San Francisco, CA ( Dr. Gershman started his discussion with a clinical scenario: a 47-year old female presented with right flank pain.  A CT performed demonstrated a 12.8cm right renal mass with no evidence of metastasis.  Dr. Gershman brought up the clinical question of “What is the role of lymphadenectomy during nephrectomy?”

Lymph node dissection has two potential roles: staging and/or a therapeutic effect.  Genitourinary malignancies such as testis and penile cancers have an established survival benefit of lymph node dissection, whereas the role of LND for RCC is much more controversial.  Dr. Gershman stated that the biologic plausibility of LND for M0 patents is the potential curative nature for pN1 RCC.  In the M1 patient, cytoreduction of tumor burden may reduce tumor immunosuppression and improve response to systemic therapy.

EORTC 30881 randomized 732 patients with cT1-3N0M0 to radical nephrectomy with or without lymph node dissection.  Only 4% of these patients were pN1.  No improvement in progression free or overall survival was noted.  Observational studies of M0-1 patients at average risk support EORTC 30881 data.  A recent Bhindi et al BJUI publication was a meta-analysis of 7 studies which demonstrated no improvement in survival for patients who receive LND in M0, M1, and M0-1 cohorts.

A 2017 analysis evaluated almost 1800 patients with a propensity score adjustment treated at a single center with radical nephrectomy for M0 RCC from 1990-2010, 35% of which underwent LND (6.2% were pN1).  Again, no differences were seen in cancer specific or overall survival.  A total of 3 studies have evaluated the role of LND in cN1 RCC patients.  The 2 most contemporary publications show no improvement in cancer outcomes with LND.

A study by Ristau et al evaluated 1943 patients from the ASSURE trial (36.1% underwent LND). High risk patients were defined as pT1bN0 G3-4, >pT2N0, or pTanyN+.  No benefit in LND was seen in overall or cancer specific survival.  A secondary analysis of patients from EORTC 30881 with cT3N0M0 subgroup treated with radical nephrectomy +/- LND were evaluated in an intention to treat analysis.  Similarly, no benefit in LND was identified.

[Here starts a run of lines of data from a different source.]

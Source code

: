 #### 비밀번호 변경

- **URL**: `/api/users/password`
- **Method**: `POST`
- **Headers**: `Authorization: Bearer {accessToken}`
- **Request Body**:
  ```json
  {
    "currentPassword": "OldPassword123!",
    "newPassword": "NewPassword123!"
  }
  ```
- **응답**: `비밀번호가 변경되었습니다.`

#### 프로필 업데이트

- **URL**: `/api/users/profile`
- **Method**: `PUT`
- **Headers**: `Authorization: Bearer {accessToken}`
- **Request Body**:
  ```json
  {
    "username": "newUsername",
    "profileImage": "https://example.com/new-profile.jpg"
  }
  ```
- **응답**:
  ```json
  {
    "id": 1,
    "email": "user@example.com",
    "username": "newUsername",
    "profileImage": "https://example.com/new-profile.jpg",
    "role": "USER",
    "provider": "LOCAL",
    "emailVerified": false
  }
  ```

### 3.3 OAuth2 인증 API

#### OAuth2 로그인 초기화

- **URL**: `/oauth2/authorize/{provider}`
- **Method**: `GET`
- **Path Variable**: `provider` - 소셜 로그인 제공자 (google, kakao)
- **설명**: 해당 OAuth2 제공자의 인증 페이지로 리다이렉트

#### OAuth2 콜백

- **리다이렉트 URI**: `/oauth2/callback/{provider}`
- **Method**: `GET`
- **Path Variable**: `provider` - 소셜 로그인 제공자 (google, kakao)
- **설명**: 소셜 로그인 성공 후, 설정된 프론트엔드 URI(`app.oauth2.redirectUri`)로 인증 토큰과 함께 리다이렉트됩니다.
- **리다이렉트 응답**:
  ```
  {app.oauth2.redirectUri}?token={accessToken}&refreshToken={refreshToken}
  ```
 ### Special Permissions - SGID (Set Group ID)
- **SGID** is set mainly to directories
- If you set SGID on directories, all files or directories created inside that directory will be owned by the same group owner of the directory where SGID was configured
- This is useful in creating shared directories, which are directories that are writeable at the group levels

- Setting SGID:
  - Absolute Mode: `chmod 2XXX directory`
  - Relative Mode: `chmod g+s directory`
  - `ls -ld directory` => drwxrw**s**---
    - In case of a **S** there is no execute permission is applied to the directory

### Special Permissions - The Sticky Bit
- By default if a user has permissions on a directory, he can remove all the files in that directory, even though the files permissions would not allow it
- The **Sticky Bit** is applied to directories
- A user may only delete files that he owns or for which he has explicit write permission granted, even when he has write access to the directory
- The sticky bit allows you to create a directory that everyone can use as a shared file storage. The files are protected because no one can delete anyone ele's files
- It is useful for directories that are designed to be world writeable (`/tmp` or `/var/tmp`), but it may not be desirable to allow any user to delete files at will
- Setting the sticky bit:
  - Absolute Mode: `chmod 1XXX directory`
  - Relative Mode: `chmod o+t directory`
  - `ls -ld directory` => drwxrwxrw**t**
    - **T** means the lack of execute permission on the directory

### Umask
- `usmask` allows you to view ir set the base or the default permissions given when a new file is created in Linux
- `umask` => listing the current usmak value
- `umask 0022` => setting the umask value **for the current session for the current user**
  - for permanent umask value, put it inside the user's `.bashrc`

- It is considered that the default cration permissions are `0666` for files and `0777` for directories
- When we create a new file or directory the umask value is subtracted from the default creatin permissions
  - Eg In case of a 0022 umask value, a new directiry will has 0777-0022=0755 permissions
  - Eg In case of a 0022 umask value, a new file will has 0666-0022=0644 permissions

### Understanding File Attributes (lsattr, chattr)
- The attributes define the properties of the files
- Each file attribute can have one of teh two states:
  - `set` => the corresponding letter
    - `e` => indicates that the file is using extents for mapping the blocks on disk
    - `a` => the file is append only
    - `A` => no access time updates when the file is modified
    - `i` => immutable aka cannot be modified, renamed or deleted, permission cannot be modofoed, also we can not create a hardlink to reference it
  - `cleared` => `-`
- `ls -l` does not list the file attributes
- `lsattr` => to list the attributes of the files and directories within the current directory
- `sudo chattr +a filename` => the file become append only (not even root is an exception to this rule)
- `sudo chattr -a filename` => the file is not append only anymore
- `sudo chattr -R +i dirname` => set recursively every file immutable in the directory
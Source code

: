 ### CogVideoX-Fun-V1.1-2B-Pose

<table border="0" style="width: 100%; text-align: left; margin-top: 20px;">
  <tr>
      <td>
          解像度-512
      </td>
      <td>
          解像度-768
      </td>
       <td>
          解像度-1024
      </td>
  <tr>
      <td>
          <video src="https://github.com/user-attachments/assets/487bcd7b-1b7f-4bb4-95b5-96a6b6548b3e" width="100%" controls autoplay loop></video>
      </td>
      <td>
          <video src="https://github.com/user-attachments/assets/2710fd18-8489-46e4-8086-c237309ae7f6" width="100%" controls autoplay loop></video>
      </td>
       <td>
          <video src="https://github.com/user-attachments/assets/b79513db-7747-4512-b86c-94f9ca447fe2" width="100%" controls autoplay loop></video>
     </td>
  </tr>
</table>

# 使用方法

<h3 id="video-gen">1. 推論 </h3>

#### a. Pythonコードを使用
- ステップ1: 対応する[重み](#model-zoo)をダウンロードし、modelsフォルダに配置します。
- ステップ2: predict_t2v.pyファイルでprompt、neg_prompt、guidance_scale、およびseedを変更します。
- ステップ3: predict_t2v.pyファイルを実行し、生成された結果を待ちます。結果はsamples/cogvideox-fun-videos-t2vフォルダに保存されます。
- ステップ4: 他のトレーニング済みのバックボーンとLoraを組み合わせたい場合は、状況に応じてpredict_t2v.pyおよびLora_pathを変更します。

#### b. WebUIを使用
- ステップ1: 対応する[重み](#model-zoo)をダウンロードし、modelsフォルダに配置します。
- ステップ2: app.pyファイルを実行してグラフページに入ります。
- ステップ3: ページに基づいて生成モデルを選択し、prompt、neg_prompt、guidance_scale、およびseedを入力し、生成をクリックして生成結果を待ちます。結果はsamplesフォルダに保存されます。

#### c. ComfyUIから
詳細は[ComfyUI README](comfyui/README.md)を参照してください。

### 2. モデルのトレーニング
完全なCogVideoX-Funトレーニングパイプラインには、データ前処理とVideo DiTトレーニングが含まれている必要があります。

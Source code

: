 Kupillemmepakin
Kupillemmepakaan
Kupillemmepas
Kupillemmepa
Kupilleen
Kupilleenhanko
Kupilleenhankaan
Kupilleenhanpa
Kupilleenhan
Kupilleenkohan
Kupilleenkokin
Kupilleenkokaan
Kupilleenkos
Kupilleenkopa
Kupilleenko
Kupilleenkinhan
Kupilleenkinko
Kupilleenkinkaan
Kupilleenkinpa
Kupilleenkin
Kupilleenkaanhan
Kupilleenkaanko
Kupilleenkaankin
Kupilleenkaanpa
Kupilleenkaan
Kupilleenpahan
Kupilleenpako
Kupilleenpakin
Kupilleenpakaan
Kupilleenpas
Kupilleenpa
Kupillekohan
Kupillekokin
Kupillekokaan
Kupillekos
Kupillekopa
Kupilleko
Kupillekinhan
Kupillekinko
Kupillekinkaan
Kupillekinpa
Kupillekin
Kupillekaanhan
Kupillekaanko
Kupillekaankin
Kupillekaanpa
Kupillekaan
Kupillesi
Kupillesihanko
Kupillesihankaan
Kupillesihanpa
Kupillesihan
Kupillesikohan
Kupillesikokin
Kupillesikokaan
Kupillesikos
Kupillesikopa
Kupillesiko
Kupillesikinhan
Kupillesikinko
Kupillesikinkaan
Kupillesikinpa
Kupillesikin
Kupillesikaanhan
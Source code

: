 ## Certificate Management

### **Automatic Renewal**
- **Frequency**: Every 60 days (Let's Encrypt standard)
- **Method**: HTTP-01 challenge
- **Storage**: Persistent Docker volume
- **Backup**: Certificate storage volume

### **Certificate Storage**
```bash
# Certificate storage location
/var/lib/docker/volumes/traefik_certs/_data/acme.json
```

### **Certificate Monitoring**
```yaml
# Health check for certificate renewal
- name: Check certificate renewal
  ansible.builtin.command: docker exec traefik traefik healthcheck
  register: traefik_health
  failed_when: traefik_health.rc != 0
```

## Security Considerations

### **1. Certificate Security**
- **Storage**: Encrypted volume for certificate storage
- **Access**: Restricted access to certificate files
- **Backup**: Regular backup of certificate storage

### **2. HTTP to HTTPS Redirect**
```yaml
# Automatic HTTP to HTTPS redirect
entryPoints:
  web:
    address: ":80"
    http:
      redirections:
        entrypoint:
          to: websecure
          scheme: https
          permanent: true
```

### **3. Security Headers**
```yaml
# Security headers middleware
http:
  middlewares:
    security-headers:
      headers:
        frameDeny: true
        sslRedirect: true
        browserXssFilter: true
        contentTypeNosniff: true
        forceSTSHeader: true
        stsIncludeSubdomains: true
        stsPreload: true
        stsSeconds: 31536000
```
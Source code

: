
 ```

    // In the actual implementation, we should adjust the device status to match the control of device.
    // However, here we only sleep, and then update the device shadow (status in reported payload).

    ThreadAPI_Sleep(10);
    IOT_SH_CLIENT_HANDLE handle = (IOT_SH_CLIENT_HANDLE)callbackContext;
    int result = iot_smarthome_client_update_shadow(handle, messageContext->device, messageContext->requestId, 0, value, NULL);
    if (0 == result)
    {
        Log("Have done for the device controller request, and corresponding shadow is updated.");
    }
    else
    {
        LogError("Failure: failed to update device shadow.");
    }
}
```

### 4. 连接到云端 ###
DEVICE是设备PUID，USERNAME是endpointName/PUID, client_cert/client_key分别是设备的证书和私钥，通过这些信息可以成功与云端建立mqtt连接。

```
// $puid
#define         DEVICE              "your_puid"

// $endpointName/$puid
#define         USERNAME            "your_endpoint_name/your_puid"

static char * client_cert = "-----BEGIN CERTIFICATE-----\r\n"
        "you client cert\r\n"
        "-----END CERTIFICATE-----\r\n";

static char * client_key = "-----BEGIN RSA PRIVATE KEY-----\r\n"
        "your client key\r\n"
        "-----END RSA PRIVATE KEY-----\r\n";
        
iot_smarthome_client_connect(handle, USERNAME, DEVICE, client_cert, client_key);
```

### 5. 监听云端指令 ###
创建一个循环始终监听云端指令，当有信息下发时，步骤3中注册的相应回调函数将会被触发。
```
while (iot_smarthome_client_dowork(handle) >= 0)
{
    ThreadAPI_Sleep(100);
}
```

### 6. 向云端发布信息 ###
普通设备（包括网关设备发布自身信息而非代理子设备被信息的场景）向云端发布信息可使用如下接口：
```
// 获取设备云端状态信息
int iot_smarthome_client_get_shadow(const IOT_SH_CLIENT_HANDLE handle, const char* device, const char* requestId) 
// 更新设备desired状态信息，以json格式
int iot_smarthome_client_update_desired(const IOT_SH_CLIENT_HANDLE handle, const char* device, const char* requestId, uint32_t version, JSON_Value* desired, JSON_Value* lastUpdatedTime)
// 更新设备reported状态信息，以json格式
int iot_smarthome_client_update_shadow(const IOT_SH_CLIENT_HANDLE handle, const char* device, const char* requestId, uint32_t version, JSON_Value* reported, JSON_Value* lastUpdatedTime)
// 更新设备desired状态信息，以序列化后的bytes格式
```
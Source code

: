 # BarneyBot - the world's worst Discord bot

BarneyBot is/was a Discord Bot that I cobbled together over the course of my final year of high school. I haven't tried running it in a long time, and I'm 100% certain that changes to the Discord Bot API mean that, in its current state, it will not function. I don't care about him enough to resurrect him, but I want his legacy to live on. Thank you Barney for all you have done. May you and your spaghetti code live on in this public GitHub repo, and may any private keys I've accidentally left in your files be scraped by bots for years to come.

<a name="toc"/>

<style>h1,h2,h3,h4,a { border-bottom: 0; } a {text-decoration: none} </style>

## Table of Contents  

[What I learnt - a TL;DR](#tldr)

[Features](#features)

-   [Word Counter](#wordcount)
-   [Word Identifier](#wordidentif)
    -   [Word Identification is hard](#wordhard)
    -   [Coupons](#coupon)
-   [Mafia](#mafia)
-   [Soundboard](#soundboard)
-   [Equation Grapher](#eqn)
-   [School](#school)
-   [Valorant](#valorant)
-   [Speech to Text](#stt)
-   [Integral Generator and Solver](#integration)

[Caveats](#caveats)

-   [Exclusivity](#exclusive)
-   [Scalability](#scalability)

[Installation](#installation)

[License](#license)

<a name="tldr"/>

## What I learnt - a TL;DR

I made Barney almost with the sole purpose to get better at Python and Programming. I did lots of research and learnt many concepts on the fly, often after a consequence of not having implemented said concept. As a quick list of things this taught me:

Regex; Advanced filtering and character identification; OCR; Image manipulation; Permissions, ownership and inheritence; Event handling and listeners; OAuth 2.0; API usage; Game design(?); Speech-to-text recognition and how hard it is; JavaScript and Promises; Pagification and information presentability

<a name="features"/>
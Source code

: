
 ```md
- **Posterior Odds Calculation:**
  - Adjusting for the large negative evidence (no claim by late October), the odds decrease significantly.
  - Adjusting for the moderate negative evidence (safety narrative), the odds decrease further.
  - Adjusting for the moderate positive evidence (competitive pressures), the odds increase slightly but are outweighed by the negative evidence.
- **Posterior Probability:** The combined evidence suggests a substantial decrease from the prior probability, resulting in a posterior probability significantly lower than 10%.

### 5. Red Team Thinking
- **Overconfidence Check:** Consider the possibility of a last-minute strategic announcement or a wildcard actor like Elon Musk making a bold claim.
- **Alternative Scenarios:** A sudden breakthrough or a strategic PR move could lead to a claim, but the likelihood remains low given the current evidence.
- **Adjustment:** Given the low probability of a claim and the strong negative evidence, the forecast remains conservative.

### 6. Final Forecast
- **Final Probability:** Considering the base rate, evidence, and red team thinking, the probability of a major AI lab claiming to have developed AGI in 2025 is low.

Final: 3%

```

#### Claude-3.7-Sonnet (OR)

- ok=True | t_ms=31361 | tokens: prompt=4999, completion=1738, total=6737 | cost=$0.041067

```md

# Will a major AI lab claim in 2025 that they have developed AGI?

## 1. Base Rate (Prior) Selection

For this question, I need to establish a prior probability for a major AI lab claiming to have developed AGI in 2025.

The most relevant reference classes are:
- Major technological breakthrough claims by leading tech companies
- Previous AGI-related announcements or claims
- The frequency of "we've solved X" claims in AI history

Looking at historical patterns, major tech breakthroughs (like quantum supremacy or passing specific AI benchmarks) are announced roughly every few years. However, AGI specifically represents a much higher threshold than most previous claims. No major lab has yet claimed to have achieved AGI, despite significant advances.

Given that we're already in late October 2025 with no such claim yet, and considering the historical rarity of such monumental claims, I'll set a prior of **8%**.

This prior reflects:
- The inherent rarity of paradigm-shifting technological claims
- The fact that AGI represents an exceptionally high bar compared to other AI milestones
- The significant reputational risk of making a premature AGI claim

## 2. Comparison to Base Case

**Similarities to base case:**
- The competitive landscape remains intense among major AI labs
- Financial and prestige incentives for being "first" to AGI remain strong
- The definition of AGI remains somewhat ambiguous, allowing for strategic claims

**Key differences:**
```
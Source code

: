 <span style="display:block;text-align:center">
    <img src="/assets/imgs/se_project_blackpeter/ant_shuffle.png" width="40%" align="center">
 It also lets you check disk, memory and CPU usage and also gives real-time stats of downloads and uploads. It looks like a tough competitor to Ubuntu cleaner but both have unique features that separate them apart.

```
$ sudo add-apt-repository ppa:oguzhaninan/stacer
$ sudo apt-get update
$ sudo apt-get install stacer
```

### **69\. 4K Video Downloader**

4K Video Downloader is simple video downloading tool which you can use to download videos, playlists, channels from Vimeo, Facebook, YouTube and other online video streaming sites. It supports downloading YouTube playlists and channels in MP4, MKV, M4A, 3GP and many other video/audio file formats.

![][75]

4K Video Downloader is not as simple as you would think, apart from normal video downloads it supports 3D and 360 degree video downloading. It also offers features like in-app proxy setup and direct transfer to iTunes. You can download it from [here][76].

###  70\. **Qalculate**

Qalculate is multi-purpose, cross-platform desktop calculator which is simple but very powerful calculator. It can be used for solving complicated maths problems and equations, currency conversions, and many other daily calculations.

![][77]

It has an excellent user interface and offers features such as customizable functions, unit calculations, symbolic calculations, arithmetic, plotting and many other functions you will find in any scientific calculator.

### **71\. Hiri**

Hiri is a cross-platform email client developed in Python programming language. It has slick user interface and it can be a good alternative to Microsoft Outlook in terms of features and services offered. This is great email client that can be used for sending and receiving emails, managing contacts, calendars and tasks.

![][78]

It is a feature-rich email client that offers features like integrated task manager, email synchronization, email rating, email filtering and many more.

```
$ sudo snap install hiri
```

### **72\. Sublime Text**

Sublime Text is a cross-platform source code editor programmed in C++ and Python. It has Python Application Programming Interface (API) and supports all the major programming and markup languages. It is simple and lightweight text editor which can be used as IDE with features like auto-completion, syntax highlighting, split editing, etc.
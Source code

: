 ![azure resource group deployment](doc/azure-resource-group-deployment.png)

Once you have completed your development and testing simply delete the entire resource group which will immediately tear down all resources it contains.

Dr. Gershman summarized the studies he discussed with this excellent chart:

ASCOGU18 Lymph Node Dissection img1

In the absence of level 1 evidence, Dr. Gershman suggested we must rely on collective observational data.  Although it appears that LND is not therapeutic, it still is likely prognostic.  pN1 patients may consider adjuvant therapy while cN1 patients may benefit from clinical trials (neoadjuvant therapy).  Multiple studies have demonstrated that LND does not increase morbidity rates compared to radical nephrectomy alone. 

In conclusion N1 disease independently prognostic for both M0 and M1 RCC.  Staging role is important with emerging paradigms of multimodal management. 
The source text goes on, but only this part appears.